LOL. I wish they would just do a drive by. Not with guns of course, just film as they are driving by. Can't they just have a stand-in for me. Like in the Pee-wee herman movie. When he says, "paging Mr. Herman." Now, I can do that.


----------



## Frighteners Entertainment (Jan 24, 2006)

Too funny, I'll have to call you again!


----------



## DeathTouch (Sep 6, 2005)

Now I am going to need a bouncer. LOL.


----------



## writer93 (Aug 29, 2006)

I dont like being around crowds, or being in front of them for something. If it was me, ide at least give it a try though.


----------



## JohnnyL (Aug 17, 2006)

I wouldn't let that guy near me, he looks scary!

Congrats though! Go for it!


----------



## DeathTouch (Sep 6, 2005)

Yea, I am thinking about it. If I do it, I will have to wear my Hauntforum T-shirt.


----------



## Zombie-F (Apr 12, 2004)

DeathTouch said:


> Yea, I am thinking about it. If I do it, I will have to wear my Hauntforum T-shirt.

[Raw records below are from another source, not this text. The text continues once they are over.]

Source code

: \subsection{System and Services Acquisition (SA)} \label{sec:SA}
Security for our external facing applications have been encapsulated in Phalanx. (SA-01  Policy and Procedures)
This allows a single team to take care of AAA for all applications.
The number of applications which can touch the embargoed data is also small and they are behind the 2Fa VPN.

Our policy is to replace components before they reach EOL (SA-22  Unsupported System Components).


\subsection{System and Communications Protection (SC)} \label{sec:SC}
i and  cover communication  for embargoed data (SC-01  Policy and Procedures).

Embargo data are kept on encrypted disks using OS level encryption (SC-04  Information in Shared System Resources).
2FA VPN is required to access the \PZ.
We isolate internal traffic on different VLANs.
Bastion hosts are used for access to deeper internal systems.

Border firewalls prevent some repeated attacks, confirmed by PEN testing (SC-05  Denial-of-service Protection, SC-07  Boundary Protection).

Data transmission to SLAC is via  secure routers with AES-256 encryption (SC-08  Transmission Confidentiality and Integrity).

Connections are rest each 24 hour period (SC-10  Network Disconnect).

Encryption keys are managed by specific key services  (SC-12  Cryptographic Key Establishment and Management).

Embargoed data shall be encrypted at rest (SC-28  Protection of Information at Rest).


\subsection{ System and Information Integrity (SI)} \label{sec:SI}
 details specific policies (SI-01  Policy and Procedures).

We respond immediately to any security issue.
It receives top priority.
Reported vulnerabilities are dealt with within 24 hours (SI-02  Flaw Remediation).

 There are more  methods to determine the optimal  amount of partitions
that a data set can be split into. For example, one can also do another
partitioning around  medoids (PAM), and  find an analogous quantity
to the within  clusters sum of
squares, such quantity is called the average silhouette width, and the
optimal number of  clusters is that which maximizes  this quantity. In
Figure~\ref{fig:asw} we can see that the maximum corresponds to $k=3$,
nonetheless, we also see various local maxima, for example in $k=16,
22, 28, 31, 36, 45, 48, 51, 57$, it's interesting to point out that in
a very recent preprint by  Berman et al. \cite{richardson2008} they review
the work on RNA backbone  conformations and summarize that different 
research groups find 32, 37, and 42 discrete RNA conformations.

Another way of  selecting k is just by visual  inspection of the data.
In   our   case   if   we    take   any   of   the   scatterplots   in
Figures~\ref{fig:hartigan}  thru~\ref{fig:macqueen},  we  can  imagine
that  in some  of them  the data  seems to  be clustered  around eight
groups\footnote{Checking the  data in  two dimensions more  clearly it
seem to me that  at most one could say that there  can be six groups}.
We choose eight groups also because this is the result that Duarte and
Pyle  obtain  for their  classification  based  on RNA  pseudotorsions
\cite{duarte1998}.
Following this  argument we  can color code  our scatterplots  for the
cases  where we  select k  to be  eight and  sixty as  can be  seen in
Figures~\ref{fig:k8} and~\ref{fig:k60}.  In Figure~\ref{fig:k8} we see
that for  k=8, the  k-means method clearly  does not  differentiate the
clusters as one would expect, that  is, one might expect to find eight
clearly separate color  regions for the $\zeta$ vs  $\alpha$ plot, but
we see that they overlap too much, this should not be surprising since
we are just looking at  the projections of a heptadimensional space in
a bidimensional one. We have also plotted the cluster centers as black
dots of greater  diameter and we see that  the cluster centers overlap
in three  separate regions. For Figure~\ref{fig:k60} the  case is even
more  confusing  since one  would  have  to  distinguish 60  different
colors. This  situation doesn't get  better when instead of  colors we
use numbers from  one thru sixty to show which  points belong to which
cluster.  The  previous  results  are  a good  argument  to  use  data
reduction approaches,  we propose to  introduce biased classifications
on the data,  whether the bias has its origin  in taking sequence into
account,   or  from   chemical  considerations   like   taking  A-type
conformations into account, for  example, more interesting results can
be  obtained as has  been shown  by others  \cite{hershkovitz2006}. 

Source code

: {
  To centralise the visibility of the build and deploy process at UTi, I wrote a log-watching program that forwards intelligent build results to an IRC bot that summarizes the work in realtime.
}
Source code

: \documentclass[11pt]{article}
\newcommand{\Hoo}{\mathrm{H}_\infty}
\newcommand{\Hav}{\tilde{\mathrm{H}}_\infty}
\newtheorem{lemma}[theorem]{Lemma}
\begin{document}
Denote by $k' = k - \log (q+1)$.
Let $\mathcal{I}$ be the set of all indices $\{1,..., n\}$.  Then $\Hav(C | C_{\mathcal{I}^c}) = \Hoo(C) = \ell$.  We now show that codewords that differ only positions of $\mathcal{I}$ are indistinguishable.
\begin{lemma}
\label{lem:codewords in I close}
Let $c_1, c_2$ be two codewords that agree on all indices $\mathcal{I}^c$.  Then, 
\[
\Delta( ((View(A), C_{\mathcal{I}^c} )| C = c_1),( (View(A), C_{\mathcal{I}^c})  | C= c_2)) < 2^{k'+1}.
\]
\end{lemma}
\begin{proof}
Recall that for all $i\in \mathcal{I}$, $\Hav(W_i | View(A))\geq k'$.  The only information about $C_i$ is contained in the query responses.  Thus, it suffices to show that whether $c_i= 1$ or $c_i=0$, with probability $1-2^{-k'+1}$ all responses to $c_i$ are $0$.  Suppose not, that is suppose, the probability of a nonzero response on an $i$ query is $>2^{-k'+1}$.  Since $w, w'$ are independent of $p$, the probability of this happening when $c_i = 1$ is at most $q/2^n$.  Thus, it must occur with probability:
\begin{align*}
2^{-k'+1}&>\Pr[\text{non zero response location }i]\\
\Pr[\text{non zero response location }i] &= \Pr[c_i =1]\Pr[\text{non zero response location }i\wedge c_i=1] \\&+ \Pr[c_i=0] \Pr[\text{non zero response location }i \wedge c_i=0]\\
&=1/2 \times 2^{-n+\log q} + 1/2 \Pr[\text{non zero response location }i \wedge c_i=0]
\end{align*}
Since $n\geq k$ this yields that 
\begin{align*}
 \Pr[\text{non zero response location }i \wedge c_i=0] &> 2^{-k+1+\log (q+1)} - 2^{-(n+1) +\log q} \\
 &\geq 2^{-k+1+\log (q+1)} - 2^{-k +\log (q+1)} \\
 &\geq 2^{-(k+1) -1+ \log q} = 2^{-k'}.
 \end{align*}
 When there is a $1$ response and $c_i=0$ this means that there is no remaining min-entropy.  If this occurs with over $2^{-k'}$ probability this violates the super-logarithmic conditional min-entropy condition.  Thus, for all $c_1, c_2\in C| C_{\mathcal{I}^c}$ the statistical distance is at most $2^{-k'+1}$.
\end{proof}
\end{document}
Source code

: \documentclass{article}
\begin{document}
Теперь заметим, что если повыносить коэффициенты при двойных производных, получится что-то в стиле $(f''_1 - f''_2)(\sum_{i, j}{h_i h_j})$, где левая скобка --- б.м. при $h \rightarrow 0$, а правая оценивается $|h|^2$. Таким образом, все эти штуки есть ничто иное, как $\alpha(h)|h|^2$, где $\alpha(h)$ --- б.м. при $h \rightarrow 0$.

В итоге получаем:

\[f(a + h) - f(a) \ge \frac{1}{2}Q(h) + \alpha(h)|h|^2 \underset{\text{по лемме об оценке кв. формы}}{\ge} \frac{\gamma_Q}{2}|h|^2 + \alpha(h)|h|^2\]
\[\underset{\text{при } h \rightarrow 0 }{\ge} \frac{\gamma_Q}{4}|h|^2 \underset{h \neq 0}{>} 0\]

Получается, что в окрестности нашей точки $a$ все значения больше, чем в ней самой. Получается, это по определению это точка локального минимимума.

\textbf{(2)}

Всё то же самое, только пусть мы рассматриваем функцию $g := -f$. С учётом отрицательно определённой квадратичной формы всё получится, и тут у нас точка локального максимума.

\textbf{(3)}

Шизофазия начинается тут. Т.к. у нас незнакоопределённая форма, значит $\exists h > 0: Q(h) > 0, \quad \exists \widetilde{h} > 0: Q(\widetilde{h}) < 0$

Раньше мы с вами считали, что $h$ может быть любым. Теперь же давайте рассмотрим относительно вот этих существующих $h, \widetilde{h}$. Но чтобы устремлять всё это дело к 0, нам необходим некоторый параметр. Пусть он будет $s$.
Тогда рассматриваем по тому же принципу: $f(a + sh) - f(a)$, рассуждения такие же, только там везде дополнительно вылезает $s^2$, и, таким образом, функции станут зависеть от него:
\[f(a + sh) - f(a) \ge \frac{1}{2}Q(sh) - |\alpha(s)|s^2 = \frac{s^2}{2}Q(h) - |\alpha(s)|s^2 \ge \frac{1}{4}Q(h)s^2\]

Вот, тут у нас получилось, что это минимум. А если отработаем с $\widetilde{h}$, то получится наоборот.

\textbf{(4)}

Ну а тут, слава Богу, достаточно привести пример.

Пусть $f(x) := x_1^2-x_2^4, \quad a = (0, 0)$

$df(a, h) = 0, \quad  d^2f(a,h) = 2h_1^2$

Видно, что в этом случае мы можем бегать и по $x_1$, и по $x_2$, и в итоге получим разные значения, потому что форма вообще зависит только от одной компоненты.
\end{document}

That's it. Now I'm making you do it.


----------



## Wildomar (Aug 30, 2006)

Right on! You should definitely do it. Especially since Z-F will pay you for the advertising space on your chest. LOL


----------



## wormyt (Aug 29, 2005)

Oh MY GOSHHHHHHHHHHHHHH Deathtouch you gotta do this for us. They are telling the truth about it all and such an easy thing to do. They will ask questions and take video and follow you around all day. They were with me from 9am til like 9:45pm at night. I had to wear the little recorder thingy on my pants. So watch what you say in private, they may be listening LOL.. Sometimes i forgot i was wearing it when talking to my friends that night. Hopefully I didnt say crazy things while they were listening LOL. MARK do it, do it for us. We would all love to see a great friend on TV. COME on guy do this...................If i could get my butt to you Id be pushing you everyday to do this. LOL


----------



## ScareShack (May 26, 2006)

Dt,
I say do it! Thats an opportuinty(sp) to be proud of.
Maybe there some kind of release thing that maybe after you see whats gonna air, you can give them the ok or no change this or that. I doubt it though, but just a thought.


----------



## wormyt (Aug 29, 2005)

Do It Do IT Do IT!!!!!!!!!!!!!!!!!!!!
Go Mark
Go Mark
GO MARK!!!!!!!!!!!!!!!!!!!!!!! come on for us all on the forum...do it for us Deathtouch. We will all be watching you on TV. Its so cool.!!!!!!!!!!!!!!!!!!!


----------



## wormyt (Aug 29, 2005)

I dont think that works that way. When they did mine back in 2994 we didnt even get to know what they were going to pick to air. I mean they were with me all day and then picked some crazy stuff from mine which i would have been happy if they would have deleted it. LOL But they will chose what they like, of you just being everyday you. They made me look like I was going crazy running around getting ready LOL


----------



## ScareShack (May 26, 2006)

DO IT !!!!! COME ON !!!!!

im sure must of us would,

DO IT

peer preasure setting in...?


----------



## wormyt (Aug 29, 2005)

yeah we gotta push him on this. Mark dont dare back out. You so far are the only one whos said anything about being contacted. Theve seen your web site and they like wat they see. Just enter some pics, answer the questions, and get yourself in there. DO IT !!!


----------



## ScareShack (May 26, 2006)

Do it!
It's only a show about what YOU LOVE DOING!!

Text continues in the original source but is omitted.